Chaque matin les prêtres étaient chargés de réveiller Isis dans son sanctuaire ; à midi ils faisaient banquet ; et le soir, ils réenroulaient Isis dans ses bandelettes. Elle mourait pour renaître le lendemain. Le guide que nous avons est cette fois intéressant et, dans la foule qui se presse plus ici qu’ailleurs, il est bon de l’écouter de temps à autre. Toutes les langues se parlent autour de nous. Les gens sont fascinés par la mort et la résurrection en ce temple enseveli sous les eaux et resurgi pour être remonté. Ici, tout meurt et tout revient, comme Osiris, grâce à la puissance de l’amour et des larmes. Pierre blonde, ciel, bleu, grand soleil – le site m’apparaît plus mystique que les temples grecs. Le mythe de la résurrection suscite plus d’émotion que de raison. Il est mieux adapté aux foules sentimentales d’aujourd’hui. Vu du lac, avec ce beau temps, le temple est un joyau.

philae colonnes

Nous revenons en ville pour aller au souk. Ce marché local est pittoresque mais sans grand intérêt commercial pour ceux qui veulent investir dans un tee-shirt ou un cadeau à rapporter. Le choix est bien plus grand sur les sites touristiques, devant l’embarcadère du temple ce matin, par exemple. Seuls les grands châles, peut-être.
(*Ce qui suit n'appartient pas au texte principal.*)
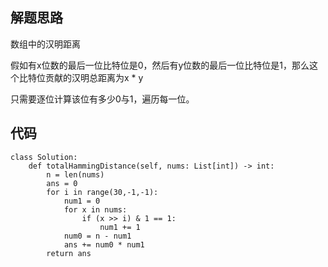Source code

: ## 解题思路
 
数组中的汉明距离

假如有x位数的最后一位比特位是0，然后有y位数的最后一位比特位是1，那么这个比特位贡献的汉明总距离为x * y

只需要逐位计算该位有多少0与1，遍历每一位。






## 代码


```
class Solution:
    def totalHammingDistance(self, nums: List[int]) -> int:
        n = len(nums)
        ans = 0
        for i in range(30,-1,-1):
            num1 = 0
            for x in nums:
                if (x >> i) & 1 == 1:
                    num1 += 1
            num0 = n - num1
            ans += num0 * num1
        return ans
```



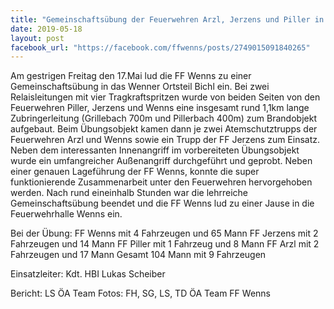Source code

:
 ```yaml
---
title: "Gemeinschaftsübung der Feuerwehren Arzl, Jerzens und Piller in Wenns"
date: 2019-05-18
layout: post
facebook_url: "https://facebook.com/ffwenns/posts/2749015091840265"
---
```


Am gestrigen Freitag den 17.Mai lud die FF Wenns zu einer Gemeinschaftsübung in das Wenner Ortsteil Bichl ein. Bei zwei Relaisleitungen mit vier Tragkraftspritzen wurde von beiden Seiten von den Feuerwehren Piller, Jerzens und Wenns eine insgesamt rund 1,1km lange Zubringerleitung (Grillebach 700m und Pillerbach 400m) zum Brandobjekt aufgebaut. Beim Übungsobjekt kamen dann je zwei Atemschutztrupps der Feuerwehren Arzl und Wenns sowie ein Trupp der FF Jerzens zum Einsatz. Neben dem interessanten Innenangriff im vorbereiteten Übungsobjekt wurde ein umfangreicher Außenangriff durchgeführt und geprobt. Neben einer genauen Lageführung der FF Wenns, konnte die super funktionierende Zusammenarbeit unter den Feuerwehren hervorgehoben werden. Nach rund eineinhalb Stunden war die lehrreiche Gemeinschaftsübung beendet und die FF Wenns lud zu einer Jause in die Feuerwehrhalle Wenns ein. 

Bei der Übung:
FF Wenns mit 4 Fahrzeugen und 65 Mann
FF Jerzens mit 2 Fahrzeugen und 14 Mann 
FF Piller mit 1 Fahrzeug und 8 Mann
FF Arzl mit 2 Fahrzeugen und 17 Mann
Gesamt 104 Mann mit 9 Fahrzeugen 

Einsatzleiter: Kdt. HBI Lukas Scheiber

Bericht: LS ÖA Team
Fotos: FH, SG, LS, TD ÖA Team FF Wenns
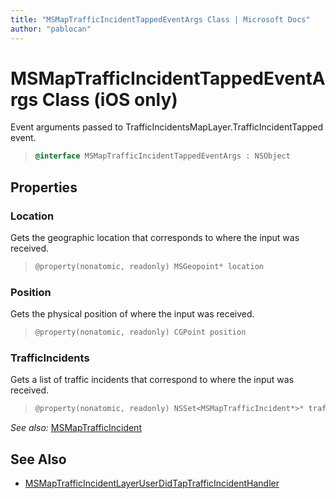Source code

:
 ```yaml
---
title: "MSMapTrafficIncidentTappedEventArgs Class | Microsoft Docs"
author: "pablocan"
---
```


# MSMapTrafficIncidentTappedEventArgs Class (iOS only)

Event arguments passed to TrafficIncidentsMapLayer.TrafficIncidentTapped event.

>```objectivec
> @interface MSMapTrafficIncidentTappedEventArgs : NSObject
>```

## Properties

### Location

Gets the geographic location that corresponds to where the input was received.

>```objectivec
> @property(nonatomic, readonly) MSGeopoint* location
>```

### Position

Gets the physical position of where the input was received.

>```objectivec
> @property(nonatomic, readonly) CGPoint position
>```

### TrafficIncidents

Gets a list of traffic incidents that correspond to where the input was received.

>```objectivec
> @property(nonatomic, readonly) NSSet<MSMapTrafficIncident*>* trafficIncidents
>```

_See also:_ [MSMapTrafficIncident](../TrafficIncident-class.md)

## See Also

* [MSMapTrafficIncidentLayerUserDidTapTrafficIncidentHandler](MSMapTrafficIncidentLayerUserDidTapTrafficIncidentHandler-interface.md)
Mais on trouve des galabiehs brodées « Egypt » en globish, des robes en lamé aussi transparentes que des cottes de maille, aux rondelles dorées brinquebalantes.

assouan souk

Les jeunes vendeurs vous abordent, vous sollicitent, vous interpellent, mais ils sont moins collants qu’ailleurs. Des femmes tout en noir font leurs courses, foulard sur la tête (je vous dis qu’il est pour se protéger de la poussière !). Elles rapportent de pleins sacs plastiques emplis de tomates bien rouges, de pommes de terre ou de courgettes.

assouan souk legumes

Un petit gavroche à casquette de jean me prend le poignet pour me traîner amicalement vers sa boutique de narguilés, mais je résiste en riant. Ces enfants sont gentils et l’on s’en sort par l’humour. Nous sommes dans le sud et la chaleur monte malgré le vent qui, aujourd’hui, s’est levé. Trois jeunes garçons montés dans une charrette à vélo manquent de heurter Dji et commentent le forfait avec un grand sourire. Ils sont si beaux avec leurs dents blanches dans leurs frais visages basanés qu’il leur pardonne immédiatement.